**Required work**
Where the records below show a line containing "The Radon--Nikodyn theorem", start copying; end with the line containing "The density function", and copy it too.

[Items listed in a dataset]
┌──
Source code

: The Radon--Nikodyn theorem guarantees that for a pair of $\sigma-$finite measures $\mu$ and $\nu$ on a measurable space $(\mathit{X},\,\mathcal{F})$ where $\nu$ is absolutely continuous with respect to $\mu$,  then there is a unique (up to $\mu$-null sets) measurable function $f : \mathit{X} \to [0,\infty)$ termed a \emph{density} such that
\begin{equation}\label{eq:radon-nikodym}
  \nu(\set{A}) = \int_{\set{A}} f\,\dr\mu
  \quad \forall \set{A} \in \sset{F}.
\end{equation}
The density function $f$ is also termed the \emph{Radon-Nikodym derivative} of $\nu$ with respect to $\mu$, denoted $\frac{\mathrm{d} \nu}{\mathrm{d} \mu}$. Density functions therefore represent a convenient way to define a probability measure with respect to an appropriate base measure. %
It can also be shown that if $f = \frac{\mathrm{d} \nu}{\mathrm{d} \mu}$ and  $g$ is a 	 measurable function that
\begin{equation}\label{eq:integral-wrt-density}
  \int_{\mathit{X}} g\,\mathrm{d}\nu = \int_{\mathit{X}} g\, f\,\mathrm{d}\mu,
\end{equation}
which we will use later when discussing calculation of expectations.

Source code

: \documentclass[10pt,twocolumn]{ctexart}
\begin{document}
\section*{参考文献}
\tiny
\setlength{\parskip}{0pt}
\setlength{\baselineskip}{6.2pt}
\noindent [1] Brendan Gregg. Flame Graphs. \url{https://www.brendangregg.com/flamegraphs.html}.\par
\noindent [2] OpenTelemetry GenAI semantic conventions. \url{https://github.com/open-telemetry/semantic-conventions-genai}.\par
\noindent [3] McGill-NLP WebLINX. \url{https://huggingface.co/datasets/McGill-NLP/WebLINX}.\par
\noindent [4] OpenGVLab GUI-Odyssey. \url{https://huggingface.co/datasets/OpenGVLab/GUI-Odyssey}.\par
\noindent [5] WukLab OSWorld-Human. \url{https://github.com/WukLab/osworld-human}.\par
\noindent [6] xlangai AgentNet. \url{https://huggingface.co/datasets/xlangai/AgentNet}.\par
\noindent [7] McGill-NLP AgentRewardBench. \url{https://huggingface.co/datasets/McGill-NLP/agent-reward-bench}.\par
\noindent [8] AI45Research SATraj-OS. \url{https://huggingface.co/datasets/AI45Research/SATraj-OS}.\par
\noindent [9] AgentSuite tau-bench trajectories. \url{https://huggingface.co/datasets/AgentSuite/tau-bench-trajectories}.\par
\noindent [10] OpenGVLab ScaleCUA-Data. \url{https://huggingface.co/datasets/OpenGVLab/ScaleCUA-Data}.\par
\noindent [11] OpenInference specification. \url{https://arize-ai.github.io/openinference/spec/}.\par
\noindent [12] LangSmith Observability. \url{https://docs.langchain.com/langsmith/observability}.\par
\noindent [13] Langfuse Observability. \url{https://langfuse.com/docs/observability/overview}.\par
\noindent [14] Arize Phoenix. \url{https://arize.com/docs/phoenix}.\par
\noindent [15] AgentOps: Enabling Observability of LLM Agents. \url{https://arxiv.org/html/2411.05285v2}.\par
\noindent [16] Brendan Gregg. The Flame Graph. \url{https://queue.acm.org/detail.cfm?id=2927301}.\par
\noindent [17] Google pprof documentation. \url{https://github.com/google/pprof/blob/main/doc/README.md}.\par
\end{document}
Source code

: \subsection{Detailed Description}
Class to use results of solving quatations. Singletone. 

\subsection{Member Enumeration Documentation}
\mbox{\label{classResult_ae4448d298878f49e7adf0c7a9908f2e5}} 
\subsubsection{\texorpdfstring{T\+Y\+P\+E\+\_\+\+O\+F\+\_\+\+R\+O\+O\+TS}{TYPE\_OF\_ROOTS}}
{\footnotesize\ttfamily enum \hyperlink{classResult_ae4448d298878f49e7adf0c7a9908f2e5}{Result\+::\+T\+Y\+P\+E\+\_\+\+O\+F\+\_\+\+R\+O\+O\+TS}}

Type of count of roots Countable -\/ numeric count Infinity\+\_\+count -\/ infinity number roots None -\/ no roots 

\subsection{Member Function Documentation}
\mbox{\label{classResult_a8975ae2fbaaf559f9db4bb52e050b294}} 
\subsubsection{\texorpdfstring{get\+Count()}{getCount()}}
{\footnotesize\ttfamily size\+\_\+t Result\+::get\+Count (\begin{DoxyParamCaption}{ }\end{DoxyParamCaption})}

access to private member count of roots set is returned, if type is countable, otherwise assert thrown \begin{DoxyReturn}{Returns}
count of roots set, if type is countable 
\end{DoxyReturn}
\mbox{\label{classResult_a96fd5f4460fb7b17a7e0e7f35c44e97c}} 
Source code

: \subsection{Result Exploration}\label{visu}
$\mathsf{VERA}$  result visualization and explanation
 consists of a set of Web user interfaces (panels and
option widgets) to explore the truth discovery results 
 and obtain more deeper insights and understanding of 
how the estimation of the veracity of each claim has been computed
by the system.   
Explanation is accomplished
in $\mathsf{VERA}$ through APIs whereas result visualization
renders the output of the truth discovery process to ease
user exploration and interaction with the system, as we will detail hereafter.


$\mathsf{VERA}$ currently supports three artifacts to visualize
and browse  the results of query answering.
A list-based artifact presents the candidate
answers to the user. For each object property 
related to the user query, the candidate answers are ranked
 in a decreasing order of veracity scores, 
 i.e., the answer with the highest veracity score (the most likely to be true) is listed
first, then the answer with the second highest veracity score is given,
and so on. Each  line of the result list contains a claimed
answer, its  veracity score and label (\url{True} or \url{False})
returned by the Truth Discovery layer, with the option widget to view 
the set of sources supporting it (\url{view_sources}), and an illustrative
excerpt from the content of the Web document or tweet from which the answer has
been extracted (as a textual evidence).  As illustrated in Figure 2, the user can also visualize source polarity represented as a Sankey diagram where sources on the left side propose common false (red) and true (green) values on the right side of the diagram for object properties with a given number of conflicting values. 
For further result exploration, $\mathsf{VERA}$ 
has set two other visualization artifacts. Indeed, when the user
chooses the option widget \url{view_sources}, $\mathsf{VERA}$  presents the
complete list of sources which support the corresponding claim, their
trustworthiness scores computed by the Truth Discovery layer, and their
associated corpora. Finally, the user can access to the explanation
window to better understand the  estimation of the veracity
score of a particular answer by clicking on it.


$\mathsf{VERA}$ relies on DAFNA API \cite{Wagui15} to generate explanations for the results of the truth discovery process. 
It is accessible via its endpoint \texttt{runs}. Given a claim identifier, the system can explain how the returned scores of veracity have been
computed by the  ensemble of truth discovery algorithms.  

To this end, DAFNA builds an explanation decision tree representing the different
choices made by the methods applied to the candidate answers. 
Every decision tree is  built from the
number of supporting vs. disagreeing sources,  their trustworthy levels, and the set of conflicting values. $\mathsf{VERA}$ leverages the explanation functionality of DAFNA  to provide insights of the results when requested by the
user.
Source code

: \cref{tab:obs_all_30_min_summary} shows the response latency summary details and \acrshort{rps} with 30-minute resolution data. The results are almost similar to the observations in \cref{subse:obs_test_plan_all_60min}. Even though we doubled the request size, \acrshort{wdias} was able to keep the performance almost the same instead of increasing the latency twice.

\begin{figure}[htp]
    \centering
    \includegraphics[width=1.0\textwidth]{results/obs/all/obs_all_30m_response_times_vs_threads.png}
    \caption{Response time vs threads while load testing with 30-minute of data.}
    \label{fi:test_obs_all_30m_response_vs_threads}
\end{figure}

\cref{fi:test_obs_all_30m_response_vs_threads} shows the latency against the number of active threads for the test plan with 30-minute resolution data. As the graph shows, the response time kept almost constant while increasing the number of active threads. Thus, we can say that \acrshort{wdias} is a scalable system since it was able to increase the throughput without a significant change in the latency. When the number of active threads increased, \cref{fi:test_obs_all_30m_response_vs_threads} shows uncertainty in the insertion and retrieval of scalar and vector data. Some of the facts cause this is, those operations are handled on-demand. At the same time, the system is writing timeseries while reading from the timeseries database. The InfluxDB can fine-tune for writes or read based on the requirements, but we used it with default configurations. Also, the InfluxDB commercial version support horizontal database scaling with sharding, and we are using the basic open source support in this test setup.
└──
**Written solution**
: The Radon--Nikodyn theorem guarantees that for a pair of $\sigma-$finite measures $\mu$ and $\nu$ on a measurable space $(\mathit{X},\,\mathcal{F})$ where $\nu$ is absolutely continuous with respect to $\mu$,  then there is a unique (up to $\mu$-null sets) measurable function $f : \mathit{X} \to [0,\infty)$ termed a \emph{density} such that
\begin{equation}\label{eq:radon-nikodym}
  \nu(\set{A}) = \int_{\set{A}} f\,\dr\mu
  \quad \forall \set{A} \in \sset{F}.
\end{equation}
The density function $f$ is also termed the \emph{Radon-Nikodym derivative} of $\nu$ with respect to $\mu$, denoted $\frac{\mathrm{d} \nu}{\mathrm{d} \mu}$. Density functions therefore represent a convenient way to define a probability measure with respect to an appropriate base measure. %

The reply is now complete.